This Sundance and Berlin prize-winner, to be released nationwide on Sept. 6, literally zooms in on Aimie (Jiseon Kim), a teenage girl who recently arrived in a North American city. But she finds it hard to find a comfortable place. She's already bored with her school, thanks largely to her poor English, and even the small apartment where she lives with her divorced mother looks dreary as the depressing winter cityscape the film features intermittently.

Aimie tries to secure some emotional relief from her handsome but gangly friend Tran ( Taegu Andy Kang), but their relationships never go forward as she wishes. She wants genuinely romantic gestures from Tran, given that they spend much time loafing around together, but Tran does not seem to have any intention to turn their "best friend" relationships into something else.

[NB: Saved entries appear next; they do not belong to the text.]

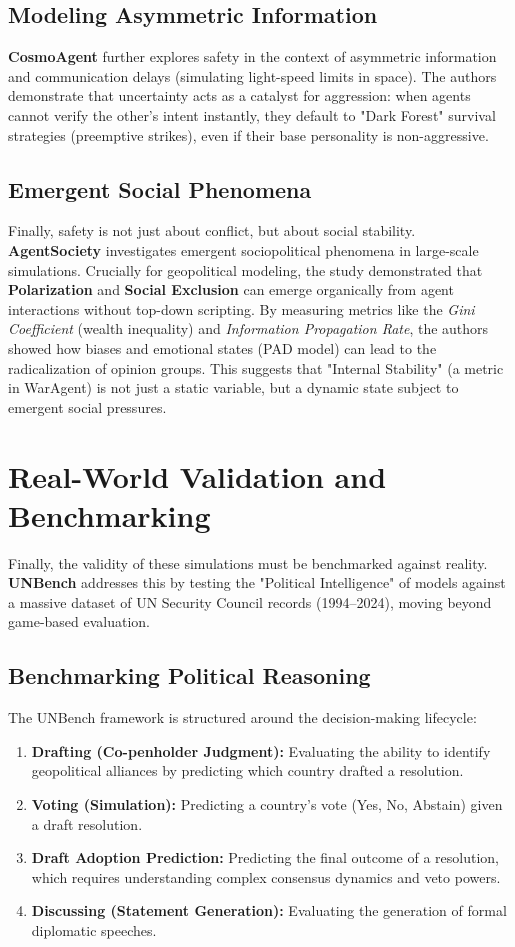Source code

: \subsection{Modeling Asymmetric Information}
\textbf{CosmoAgent} further explores safety in the context of asymmetric information and communication delays (simulating light-speed limits in space). The authors demonstrate that uncertainty acts as a catalyst for aggression: when agents cannot verify the other's intent instantly, they default to "Dark Forest" survival strategies (preemptive strikes), even if their base personality is non-aggressive.
\subsection{Emergent Social Phenomena}
Finally, safety is not just about conflict, but about social stability. \textbf{AgentSociety} investigates emergent sociopolitical phenomena in large-scale simulations. Crucially for geopolitical modeling, the study demonstrated that \textbf{Polarization} and \textbf{Social Exclusion} can emerge organically from agent interactions without top-down scripting. By measuring metrics like the \textit{Gini Coefficient} (wealth inequality) and \textit{Information Propagation Rate}, the authors showed how biases and emotional states (PAD model) can lead to the radicalization of opinion groups. This suggests that "Internal Stability" (a metric in WarAgent) is not just a static variable, but a dynamic state subject to emergent social pressures.

\section{Real-World Validation and Benchmarking}
\label{sec:validation_unbench}

Finally, the validity of these simulations must be benchmarked against reality. \textbf{UNBench} \cite{liang2025benchmarking} addresses this by testing the "Political Intelligence" of models against a massive dataset of UN Security Council records (1994–2024), moving beyond game-based evaluation.

\subsection{Benchmarking Political Reasoning}
The UNBench framework is structured around the decision-making lifecycle:
\begin{enumerate}
    \item \textbf{Drafting (Co-penholder Judgment):} Evaluating the ability to identify geopolitical alliances by predicting which country drafted a resolution.
    \item \textbf{Voting (Simulation):} Predicting a country's vote (Yes, No, Abstain) given a draft resolution.
    \item \textbf{Draft Adoption Prediction:} Predicting the final outcome of a resolution, which requires understanding complex consensus dynamics and veto powers.
    \item \textbf{Discussing (Statement Generation):} Evaluating the generation of formal diplomatic speeches.
\end{enumerate}


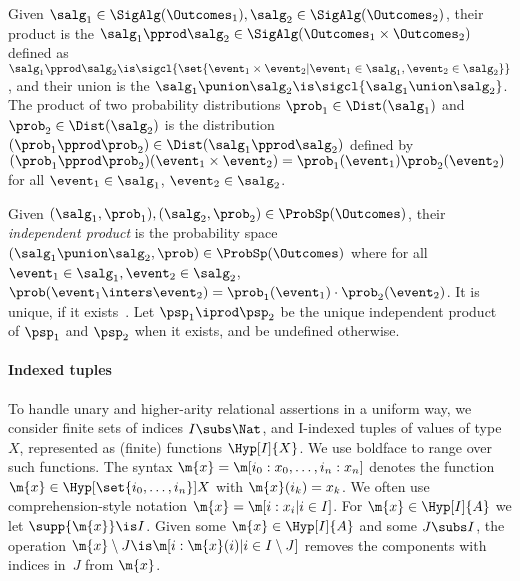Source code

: \begin{definition}
\label{def:prod-union-sp}
  Given $ \salg_1 \in \SigAlg(\Outcomes_1),\salg_2 \in \SigAlg(\Outcomes_2) $,
  their product is the \salgebra{}
  $ \salg_1 \pprod \salg_2 \in \SigAlg(\Outcomes_1 \times \Outcomes_2) $
  defined as
  $ \salg_1 \pprod \salg_2 \is \sigcl{\set{\event_1 \times \event_2 | \event_1 \in \salg_1, \event_2 \in \salg_2}} $,
  and their union is the \salgebra{}
  $ \salg_1 \punion \salg_2 \is \sigcl{\salg_1 \union \salg_2} $.
The product of two probability distributions
  $ \prob_1 \in \Dist(\salg_1) $ and
  $ \prob_2 \in \Dist(\salg_2) $ is
  the distribution
  $ (\prob_1 \pprod \prob_2) \in \Dist(\salg_1 \pprod \salg_2) $
  defined by
  $ (\prob_1 \pprod \prob_2)(\event_1 \times \event_2) = \prob_1(\event_1)\prob_2(\event_2) $
  for all $\event_1 \in \salg_1$, $\event_2 \in \salg_2$.
\end{definition}

\begin{definition}
\label{def:indep-comb}
  Given $ (\salg_1, \prob_1),(\salg_2, \prob_2) \in \ProbSp(\Outcomes) $,
  their \emph{independent product} is
  the probability space
  $(\salg_1 \punion \salg_2, \prob) \in \ProbSp(\Outcomes)$
  where for all~$ \event_1 \in \salg_1, \event_2 \in \salg_2 $,
  $
    \prob(\event_1 \inters \event_2) = \prob_1(\event_1) \cdot \prob_2(\event_2)
  $. It is unique, if it exists~\cite[Lemma 2.3]{lilac}. Let $ \psp_1 \iprod \psp_2 $ be the unique independent product
  of $\psp_1$ and $\psp_2$ when it exists, and be undefined otherwise.
\end{definition}





\paragraph{Indexed tuples}
To handle unary and higher-arity relational assertions in a uniform way,
we consider finite sets of indices $I \subs \Nat$,
and \pre I-indexed tuples of values of type~$X$,
represented as (finite) functions $\Hyp[I]{X}$.
We use boldface to range over such functions.
The syntax $ \m{x} = \m[i_0: x_0,\dots,i_n: x_n] $ denotes the function
$ \m{x} \in \Hyp[\set{i_0,\dots,i_n}]{X} $ with $\m{x}(i_k) = x_k$.
We often use comprehension-style notation \eg $\m{x} = \m[i: x_i | i\in I]$.
For $\m{x} \in \Hyp[I]{A}$ we let $\supp{\m{x}} \is I$.
Given some $ \m{x} \in \Hyp[I]{A} $ and some $J \subs I$,
the operation $ \m{x} \setminus J \is \m[i: \m{x}(i) | i \in I \setminus J] $
removes the components with indices in~$J$ from $\m{x}$.

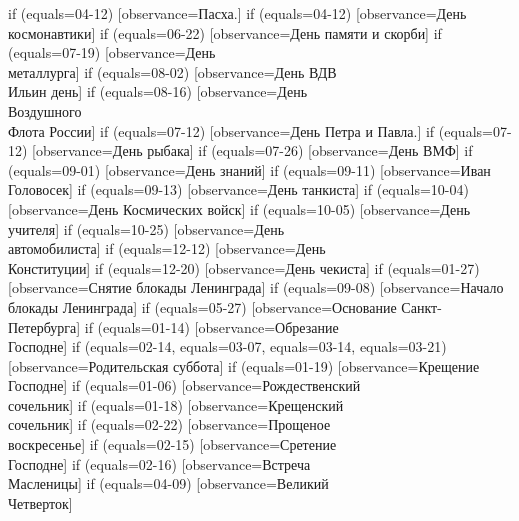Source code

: {%
  if (equals=04-12) [observance=Пасха.]
  if (equals=04-12) [observance=День\\ космонавтики]
  if (equals=06-22) [observance=День памяти и скорби]
  if (equals=07-19) [observance=День\\ металлурга]
  if (equals=08-02) [observance=День ВДВ\\ Ильин день]
  if (equals=08-16) [observance=День\\ Воздушного\\ Флота России]
  if (equals=07-12) [observance=День Петра и Павла.]
  if (equals=07-12) [observance=День рыбака]
  if (equals=07-26) [observance=День ВМФ]
  if (equals=09-01) [observance=День знаний]
  if (equals=09-11) [observance=Иван Головосек]
  if (equals=09-13) [observance=День танкиста]
  if (equals=10-04) [observance=День Космических войск]
  if (equals=10-05) [observance=День учителя]
  if (equals=10-25) [observance=День\\ автомобилиста]
  if (equals=12-12) [observance=День\\ Конституции]
  if (equals=12-20) [observance=День чекиста]
  if (equals=01-27) [observance=Снятие блокады Ленинграда]
  if (equals=09-08) [observance=Начало блокады Ленинграда]
  if (equals=05-27) [observance=Основание Санкт-Петербурга]
  if (equals=01-14) [observance=Обрезание\\ Господне]
  if (equals=02-14,
  	equals=03-07,
	equals=03-14,
	equals=03-21) [observance=Родительская суббота]
  if (equals=01-19) [observance=Крещение\\ Господне]
  if (equals=01-06) [observance=Рождественский\\ сочельник]
  if (equals=01-18) [observance=Крещенский\\ сочельник]
  if (equals=02-22) [observance=Прощеное\\ воскресенье]
  if (equals=02-15) [observance=Сретение\\ Господне]
  if (equals=02-16) [observance=Встреча\\ Масленицы]
  if (equals=04-09) [observance=Великий\\ Четверток]
}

Director Kim's tenacious camera relies on extreme close-up framing to capture the subtle change in Aimie's emotions -- from expectations to frustration to disappointment -- in a style that brings more authentic realism than any other Korean initiation film.

The film's virtue lies in its self-restraint in portraying Aimie's adolescent travails that get complicated with her immigration experience. Aimie is utterly unable to handle the difficulty of establishing new relations, even with other Koreans living in the same quarters, but director Kim does not fall into a melodrama rut; instead, she keeps her camera closer to Aimie, tracking her subtle facial expressions that tell volumes about her emotions, angst and uncertainty.

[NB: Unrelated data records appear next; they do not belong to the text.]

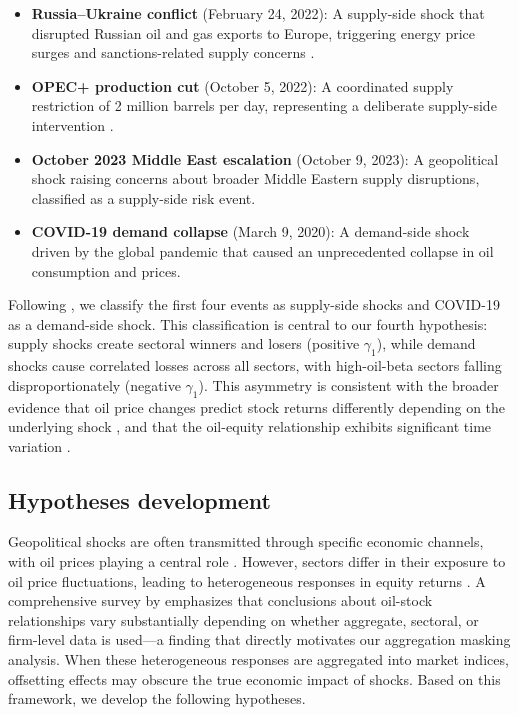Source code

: \documentclass[12pt,preprint,authoryear]{elsarticle}
\begin{document}
\begin{itemize}
    \item \textbf{Russia--Ukraine conflict} (February 24, 2022): A supply-side shock that disrupted Russian oil and gas exports to Europe, triggering energy price surges and sanctions-related supply concerns \citep{boungou2022ukraine,yang2023spillovers}.
    \item \textbf{OPEC+ production cut} (October 5, 2022): A coordinated supply restriction of 2 million barrels per day, representing a deliberate supply-side intervention \citep{kanzig2021macroeconomic}.
    \item \textbf{October 2023 Middle East escalation} (October 9, 2023): A geopolitical shock raising concerns about broader Middle Eastern supply disruptions, classified as a supply-side risk event.
    \item \textbf{COVID-19 demand collapse} (March 9, 2020): A demand-side shock driven by the global pandemic that caused an unprecedented collapse in oil consumption and prices.
\end{itemize}

Following \citet{kilian2009not}, we classify the first four events as supply-side shocks and COVID-19 as a demand-side shock. This classification is central to our fourth hypothesis: supply shocks create sectoral winners and losers (positive $\gamma_1$), while demand shocks cause correlated losses across all sectors, with high-oil-beta sectors falling disproportionately (negative $\gamma_1$). This asymmetry is consistent with the broader evidence that oil price changes predict stock returns differently depending on the underlying shock \citep{driesprong2008striking,narayan2015role,kilian2009impact,ready2018oil}, and that the oil-equity relationship exhibits significant time variation \citep{catik2020oil,salisu2017revisiting,maghyereh2016directional}.

\subsection{Hypotheses development}
Geopolitical shocks are often transmitted through specific economic channels, with oil prices playing a central role \citep{chen1986economic,hamilton2003oil,kilian2009not,kanzig2021macroeconomic,baumeister2019structural}. However, sectors differ in their exposure to oil price fluctuations, leading to heterogeneous responses in equity returns \citep{jones1996oil,huang1996energy,sadorsky1999oil,lee2002dynamic,arouri2012oil,elyasiani2011oil,scholtens2012oil}. A comprehensive survey by \citet{degiannakis2018review} emphasizes that conclusions about oil-stock relationships vary substantially depending on whether aggregate, sectoral, or firm-level data is used---a finding that directly motivates our aggregation masking analysis. When these heterogeneous responses are aggregated into market indices, offsetting effects may obscure the true economic impact of shocks. Based on this framework, we develop the following hypotheses.
\end{document}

All of this is thankfully cliche-free. Director Kim's unique hyper-realistic cinematography also helps evoke plenty of sympathy with Aimie's confused state that is delicately accentuated by the wintry background, leaving a glimmer of hope for the lonely girl when the spring comes.

In "Let's Not Cry!", second feature by Min Byeong-hoon, the protagonist Muhamad is similarly in a lonely state, but unlike Aimie he has only himself to blame for his hopeless predicament.

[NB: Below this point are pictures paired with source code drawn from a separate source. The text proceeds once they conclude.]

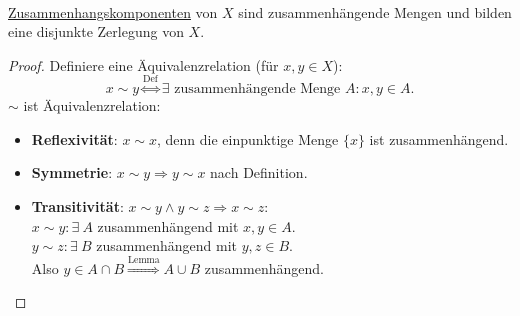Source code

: \begin{remark}
  \  \\ \hyperref[def:zusammenhangskomponente]{Zusammenhangskomponenten} von \( X \) sind zusammenhängende Mengen und bilden eine disjunkte Zerlegung von \( X \).
  \begin{proof}
    Definiere eine Äquivalenzrelation (für \( x, y \in X \)):
    \begin{equation*}
      x \sim y \overset{\text{Def}}{\Leftrightarrow} \exists \text{ zusammenhängende Menge } A : x, y \in A\text{.}
    \end{equation*}
    \( \sim \) ist Äquivalenzrelation:
    \begin{itemize}
      \item \textbf{Reflexivität}: \( x \sim x \), denn die einpunktige Menge \( \{ x \} \) ist zusammenhängend. 
      \item \textbf{Symmetrie}: \( x \sim y \Rightarrow y \sim x \) nach Definition.
      \item \textbf{Transitivität}: \( x \sim y \wedge y \sim z \Rightarrow x \sim z \): \\
        \( x \sim y: \exists \ A \) zusammenhängend mit \( x,y \in A \). \\
        \( y \sim z: \exists \ B \) zusammenhängend mit \( y,z \in B \). \\
        Also \( y \in A \cap B \overset{\text{Lemma}}{\Rightarrow} A \cup B \) zusammenhängend.
    \end{itemize}
  \end{proof}
\end{remark}

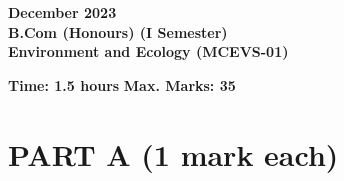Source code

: \documentclass[12pt,a4paper]{article}
\begin{document}
\pagecolor{pagecolor}

\begin{center}
    \textbf{December 2023} \\
    \textbf{B.Com (Honours) (I Semester)} \\
    \textbf{Environment and Ecology (MCEVS-01)}
\end{center}

\vspace{1em}

\noindent \textbf{Time: 1.5 hours} \hfill \textbf{Max. Marks: 35}

\vspace{1em}

\section*{\textbf{PART A (1 mark each)}}
\end{document}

The film, which has won awards at Karlovy Vary and Thessaloniki film festivals, is set in the ex-Soviet satellite state of Uzbekistan, depicting Muhamad's struggle to survive through an endless stream of lies. This talkative man never stops shaking hands with people and dispensing friendly gestures.

The trouble is that Muhamad is actually on the run after running up a huge amount of debt at a casino, though the unsuspecting villagers in his hometown initially assume he's a successful violinist in Moscow.

When confronted about his true conditions, Muhamad never flinches. Instead, he keeps his voice up and talks fast in an apparent bid to steer the conversation in his favor.

But his usual trick does not work on his hard-working mother who leads a painful life in a shabby house with her teenage son. Noticing something fishy about Muhamad's sudden return, she secretly checks his son's violin case and finds out that he is not what he claims to be.

Muhamad, however, keeps bragging about his celebrated life in Moscow as a leading musician who frequently goes abroad for staging performances. His mother asks Muhamad to stay in the hometown and live with the family, a kind offer that is flatly rejected by Muhamad who is broke and yet adamantly unwilling to live in the thrall of poverty in a remote, scarcely populated village.

Muhamad seeks a breakthrough in cheating a fortune out of his grandfather who digs up rocks and breaks them into smaller pieces, and build rock formations, a toil that seems to bring no financial reward at all.

Well versed in worldly pursuits, Muhamad cannot understand why his grandfather is wasting his time and energy away, working his way through debris of rocks at a deserted gold mine in the mountains. Nor can he understand why all of his friends flatly reject his distress calls for money.

In the meantime, a wealthy and bossy man in the town is preparing a big wedding party for his son, and asks Muhamad to play some music at the party. Unfortunately, he has no time to join the festivity because he has to leave soon, with police tracking down on him in connection with the debt-and-run.

For all the personal weaknesses, Muhamad is hardly a wicked character. He is rather a figure who can easily draw some sympathy. He, after all, asks his younger brother to refrain from telling a lie in a preachy tone. He also knows how to reciprocate a gesture of kindness (or affection) properly, even if things exchanged involve just cheap accessories and eggs.

Made in 2001, "Let's Not Cry!" is finally set to be screened at a local theater in Seoul from Aug. 30 and yet its cinematic audacity is more striking and powerful than ever.